** What the task requires **
At the line containing "Nel prossimo futuro, aggiungerò", begin retyping, and stop after the last line of the data; add nothing.

Pictures paired with source code:
────────

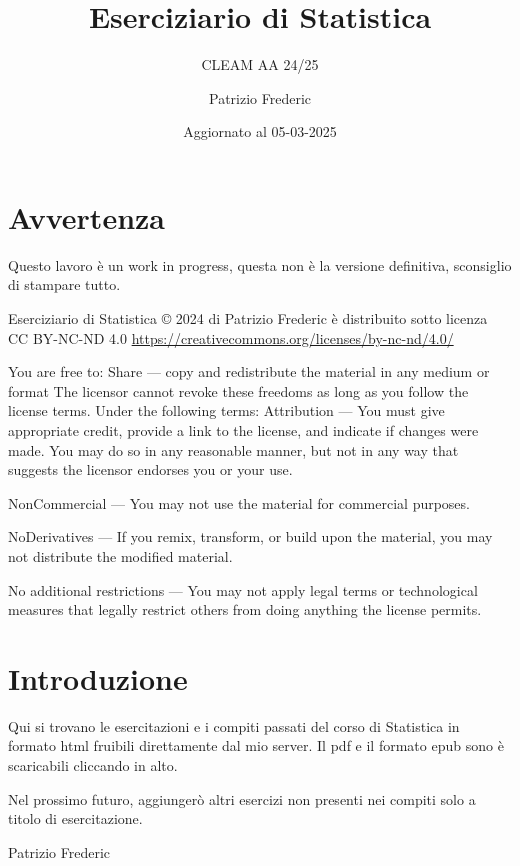 \documentclass[
  11pt,
]{book}
\title{Eserciziario di Statistica}
\subtitle{CLEAM AA 24/25}
\author{Patrizio Frederic}
\date{Aggiornato al 05-03-2025}
\theoremstyle{mytheoremstyle}
\theoremstyle{mydefstyle}
\begin{document}
\maketitle

{
\setcounter{tocdepth}{1}
\tableofcontents
}
\chapter*{Avvertenza}\label{avvertenza}

\large

Questo lavoro è un work in progress, questa non è la versione definitiva, sconsiglio di stampare tutto.

\normalsize

Eserciziario di Statistica © 2024 di Patrizio Frederic è distribuito
sotto licenza CC BY-NC-ND 4.0
\url{https://creativecommons.org/licenses/by-nc-nd/4.0/}

You are free to:
Share --- copy and redistribute the material in any medium or format
The licensor cannot revoke these freedoms as long as you follow the license terms.
Under the following terms:
Attribution --- You must give appropriate credit, provide a link to the license, and indicate if changes were made. You may do so in any reasonable manner, but not in any way that suggests the licensor endorses you or your use.

NonCommercial --- You may not use the material for commercial purposes.

NoDerivatives --- If you remix, transform, or build upon the material, you may not distribute the modified material.

No additional restrictions --- You may not apply legal terms or technological measures that legally restrict others from doing anything the license permits.

\chapter*{Introduzione}\label{introduzione}

Qui si trovano le esercitazioni e i compiti passati del corso di Statistica
in formato html fruibili direttamente dal mio server.
Il pdf e il formato epub sono è scaricabili cliccando in alto.

Nel prossimo futuro, aggiungerò altri esercizi non presenti nei compiti solo a titolo
di esercitazione.

Patrizio Frederic
\end{document}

────────

** Response for this exercise **
Nel prossimo futuro, aggiungerò altri esercizi non presenti nei compiti solo a titolo
di esercitazione.

Patrizio Frederic
\end{document}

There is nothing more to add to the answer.